Attila Gökçe

Attila Gökçe

agokce@milliyet.com.tr

Tüm Yazıları
Haberin Devamı


     Futbolun en değerli koleksiyonu Real Madrid, Nihat'lı Real Sociedad'la sezon boyu çekişip, son iki haftadaki şansı ile şampiyon oldu...
Figo, Ronaldo, Zidane, Roberto Carlos, Raul gibi dünya yıldızları ile Real Madrid bir yanda, Nihat - Kovaçeviç ikilisinin sırtına binmiş, kendi halinde profesyonellerden oluşan Real Sociedad bir yanda, soluk soluğa tamamladılar La Liga'yı...
Real Madrid'in önceden iyi tasarlanmış, dikkatli biçimde programlanmış şampiyonluk kutlamaları çok ölçülüydü. Kargaşaya dönüşmemesi için akıllıca önlemler alınmıştı...
Real Sociedad'ın şampiyonluğu kaybetmesine rağmen maç sonrası seyircisi tarafından onur turu ile alkışlanması hepimize örnek tablolar oluşturdu... Hüzünlü, ama gururluydular... Takımlarının artık bir zirve ekibi olduğuna inanıyorlardı....
Hiç kimse "ikincilik başarıdır" - "Hayır başarı değildir" tartışmasına girmedi.

Tıpkı Lucescu
Real Madrid'in şampiyonluk kutlamalarından bir gece sonra açıklandı ki, Teknik Direktör Del Bosque ile kaptan Hierro, önümüzdeki yılın planlarından dışlanmış. Genel Menajer Jorge Valdano, oldukça sade bir açıklama ile önümüzdeki sezon için yeni bir teknik direktörle anlaşacaklarını, Hierro ile de yollarını ayıracaklarını bildirdi.
Biliyorum, benim düşündüklerimi sizler de düşünüyorsunuz... "Tıpkı Lucescu'nun başına gelenler gibi" diyorsunuz... Evet, aynen öyle!
Güleceksiniz ama, zaten yarım asırdır "Dünya Kulübü" olarak ün yapan Real Madrid, "Dünya Takımı olamadığı için" Del Bosque'yle yol ayrımına geldi.
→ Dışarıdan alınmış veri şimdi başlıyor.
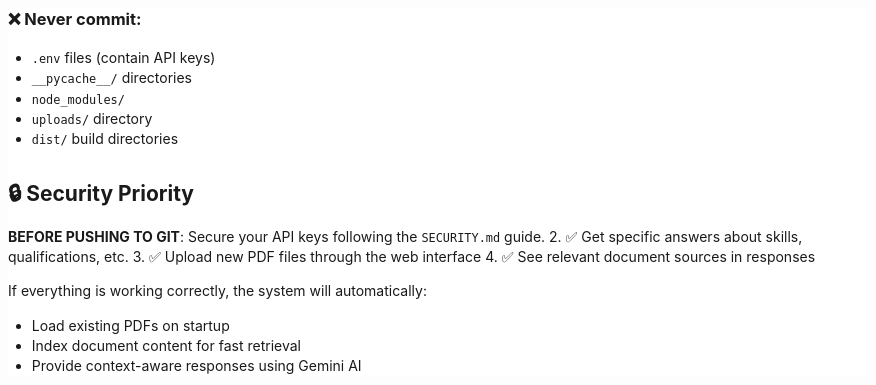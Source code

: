 ### ❌ Never commit:
- `.env` files (contain API keys)
- `__pycache__/` directories
- `node_modules/`
- `uploads/` directory
- `dist/` build directories

## 🔒 Security Priority
**BEFORE PUSHING TO GIT**: Secure your API keys following the `SECURITY.md` guide.
2. ✅ Get specific answers about skills, qualifications, etc.
3. ✅ Upload new PDF files through the web interface
4. ✅ See relevant document sources in responses

If everything is working correctly, the system will automatically:
- Load existing PDFs on startup
- Index document content for fast retrieval
- Provide context-aware responses using Gemini AI

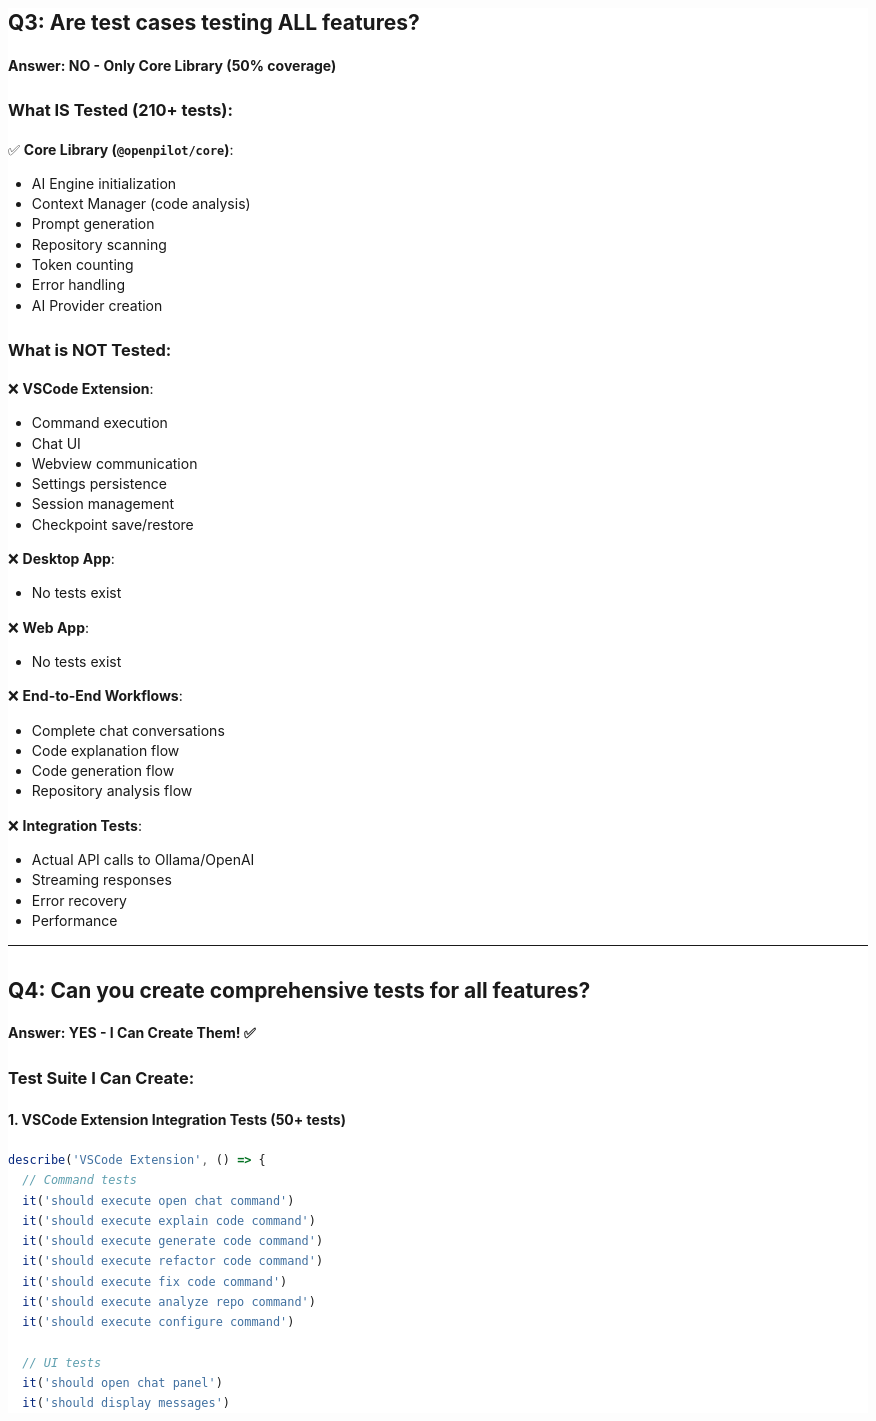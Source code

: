 
## Q3: Are test cases testing ALL features?

**Answer: NO - Only Core Library (50% coverage)**

### What IS Tested (210+ tests):
✅ **Core Library (`@openpilot/core`)**:
- AI Engine initialization
- Context Manager (code analysis)
- Prompt generation
- Repository scanning
- Token counting
- Error handling
- AI Provider creation

### What is NOT Tested:
❌ **VSCode Extension**:
- Command execution
- Chat UI
- Webview communication
- Settings persistence
- Session management
- Checkpoint save/restore

❌ **Desktop App**:
- No tests exist

❌ **Web App**:
- No tests exist

❌ **End-to-End Workflows**:
- Complete chat conversations
- Code explanation flow
- Code generation flow
- Repository analysis flow

❌ **Integration Tests**:
- Actual API calls to Ollama/OpenAI
- Streaming responses
- Error recovery
- Performance

---

## Q4: Can you create comprehensive tests for all features?

**Answer: YES - I Can Create Them! ✅**

### Test Suite I Can Create:

#### 1. VSCode Extension Integration Tests (50+ tests)
```typescript
describe('VSCode Extension', () => {
  // Command tests
  it('should execute open chat command')
  it('should execute explain code command')
  it('should execute generate code command')
  it('should execute refactor code command')
  it('should execute fix code command')
  it('should execute analyze repo command')
  it('should execute configure command')
  
  // UI tests
  it('should open chat panel')
  it('should display messages')
```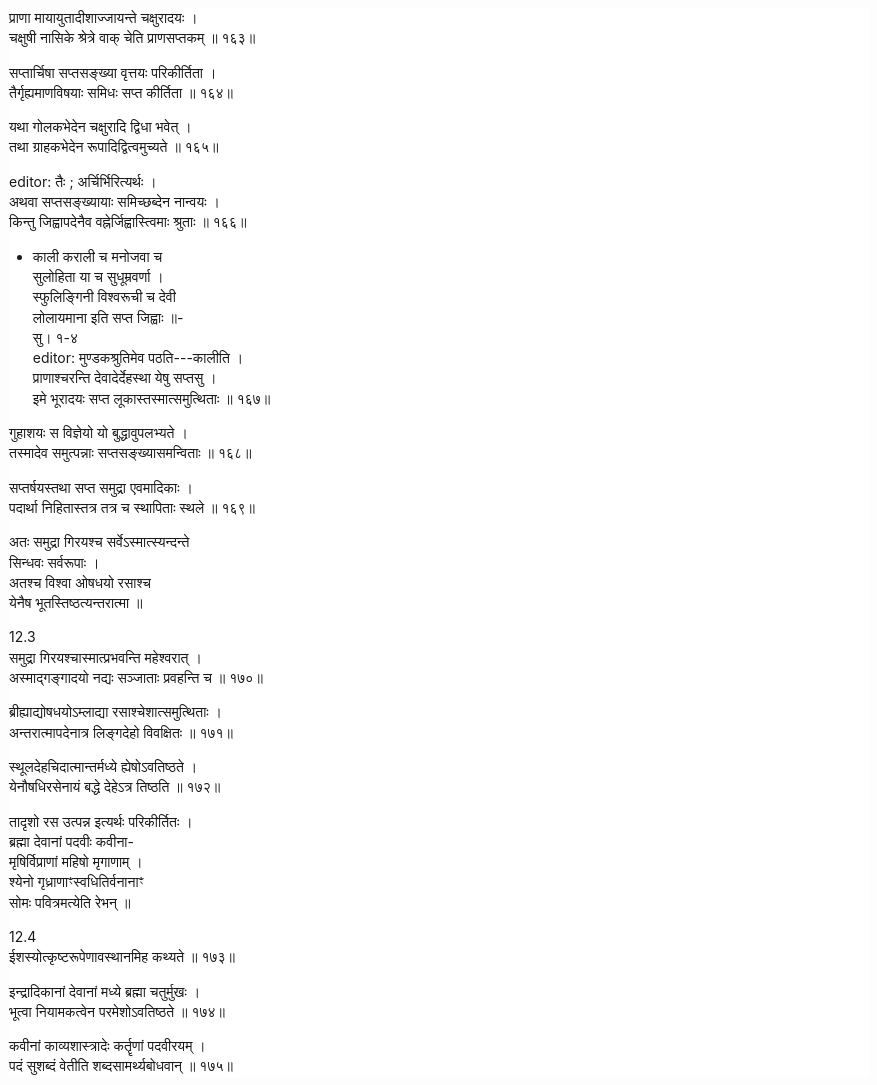 प्राणा मायायुतादीशाज्जायन्ते चक्षुरादयः ।  
चक्षुषी नासिके श्रेत्रे वाक् चेति प्राणसप्तकम् ॥ १६३॥  
  
सप्तार्चिषा सप्तसङ्ख्या वृत्तयः परिकीर्तिता ।  
तैर्गृह्यमाणविषयाः समिधः सप्त कीर्तिता ॥ १६४॥  
  
यथा गोलकभेदेन चक्षुरादि द्विधा भवेत् ।  
तथा ग्राहकभेदेन रूपादिद्वित्वमुच्यते ॥ १६५॥  
  
editor: तैः ; अर्चिर्भिरित्यर्थः ।  
अथवा सप्तसङ्ख्यायाः समिच्छब्देन नान्वयः ।  
किन्तु जिह्वापदेनैव वह्नेर्जिह्वास्त्विमाः श्रुताः ॥ १६६॥  
  
- काली कराली च मनोजवा च  
          सुलोहिता या च सुधूम्रवर्णा ।  
     स्फुलिङ्गिनी विश्वरूची च देवी  
          लोलायमाना इति सप्त जिह्वाः ॥-  
                                     सु। १-४  
editor: मुण्डकश्रुतिमेव पठति---कालीति ।  
प्राणाश्चरन्ति देवादेर्देहस्था येषु सप्तसु ।  
इमे भूरादयः सप्त लूकास्तस्मात्समुत्थिताः ॥ १६७॥  
  
गुहाशयः स विज्ञेयो यो बुद्धावुपलभ्यते ।  
तस्मादेव समुत्पन्नाः सप्तसङ्ख्यासमन्विताः ॥ १६८॥  
  
सप्तर्षयस्तथा सप्त समुद्रा एवमादिकाः ।  
पदार्था निहितास्तत्र तत्र च स्थापिताः स्थले ॥ १६९॥  
  
अतः समुद्रा गिरयश्च सर्वेऽस्मात्स्यन्दन्ते  
सिन्धवः सर्वरूपाः ।  
अतश्च विश्वा ओषधयो रसाश्च  
येनैष भूतस्तिष्ठत्यन्तरात्मा ॥  
  
 12.3  
समुद्रा गिरयश्चास्मात्प्रभवन्ति महेश्वरात् ।  
अस्माद्गङ्गादयो नद्यः सञ्जाताः प्रवहन्ति च ॥ १७०॥  
  
ब्रीह्याद्योषधयोऽम्लाद्या रसाश्चेशात्समुत्थिताः ।  
अन्तरात्मापदेनात्र लिङ्गदेहो विवक्षितः ॥ १७१॥  
  
स्थूलदेहचिदात्मान्तर्मध्ये ह्येषोऽवतिष्ठते ।  
येनौषधिरसेनायं बद्धे देहेऽत्र तिष्ठति ॥ १७२॥  
  
तादृशो रस उत्पन्न इत्यर्थः परिकीर्तितः ।  
ब्रह्मा देवानां पदवीः कवीना-  
मृषिर्विप्राणां महिषो मृगाणाम् ।  
श्येनो गृध्राणाꣳस्वधितिर्वनानाꣳ  
सोमः पवित्रमत्येति रेभन् ॥  
  
 12.4  
ईशस्योत्कृष्टरूपेणावस्थानमिह कथ्यते ॥ १७३॥  
  
इन्द्रादिकानां देवानां मध्ये ब्रह्मा चतुर्मुखः ।  
भूत्वा नियामकत्वेन परमेशोऽवतिष्ठते ॥ १७४॥  
  
कवीनां काव्यशास्त्रादेः कर्तॄणां पदवीरयम् ।  
पदं सुशब्दं वेतीति शब्दसामर्थ्यबोधवान् ॥ १७५॥  
  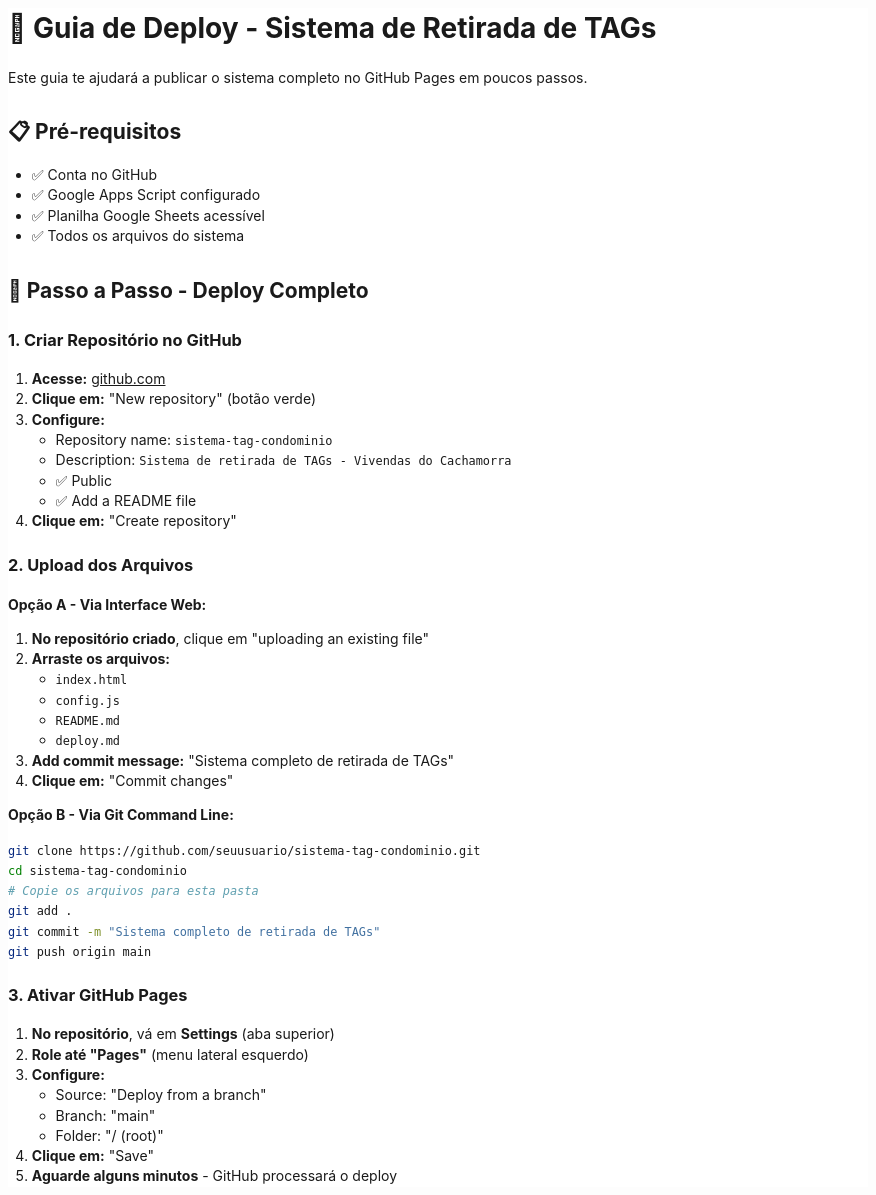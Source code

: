 # 🚀 Guia de Deploy - Sistema de Retirada de TAGs

Este guia te ajudará a publicar o sistema completo no GitHub Pages em poucos passos.

## 📋 Pré-requisitos

- ✅ Conta no GitHub
- ✅ Google Apps Script configurado
- ✅ Planilha Google Sheets acessível
- ✅ Todos os arquivos do sistema

## 🔧 Passo a Passo - Deploy Completo

### 1. Criar Repositório no GitHub

1. **Acesse:** [github.com](https://github.com)
2. **Clique em:** "New repository" (botão verde)
3. **Configure:**
   - Repository name: `sistema-tag-condominio`
   - Description: `Sistema de retirada de TAGs - Vivendas do Cachamorra`
   - ✅ Public
   - ✅ Add a README file
4. **Clique em:** "Create repository"

### 2. Upload dos Arquivos

**Opção A - Via Interface Web:**
1. **No repositório criado**, clique em "uploading an existing file"
2. **Arraste os arquivos:**
   - `index.html`
   - `config.js`
   - `README.md`
   - `deploy.md`
3. **Add commit message:** "Sistema completo de retirada de TAGs"
4. **Clique em:** "Commit changes"

**Opção B - Via Git Command Line:**
```bash
git clone https://github.com/seuusuario/sistema-tag-condominio.git
cd sistema-tag-condominio
# Copie os arquivos para esta pasta
git add .
git commit -m "Sistema completo de retirada de TAGs"
git push origin main
```

### 3. Ativar GitHub Pages

1. **No repositório**, vá em **Settings** (aba superior)
2. **Role até "Pages"** (menu lateral esquerdo)
3. **Configure:**
   - Source: "Deploy from a branch"
   - Branch: "main"
   - Folder: "/ (root)"
4. **Clique em:** "Save"
5. **Aguarde alguns minutos** - GitHub processará o deploy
Onlar için Dünya takımı olmanın tek ölçütü var: Şampiyonlar Ligi Şampiyonluğu... Yarı finalde Juventus'a elenmeleri, Del Bosque'nin ipini çekmelerine yetti.
Yeni teknik direktör kim olur, bilemem... Del Bosque, hepsi de ayrı ayrı marjinal karakterlere sahip o dünya yıldızlarını hiç problem çıkarmadan oynatıyor, işini büyük tevazu örnekleri vererek yapıyordu.
Şimdi yeni gelecek teknik direktörün aynı başarıyı göstermesi biraz zor görünüyor.
Hele takıma yepyeni bir imaj prensi - David Beckham - geldikten sonra!
Kimbilir, bakarsınız Lucescu'yu çağırırlar!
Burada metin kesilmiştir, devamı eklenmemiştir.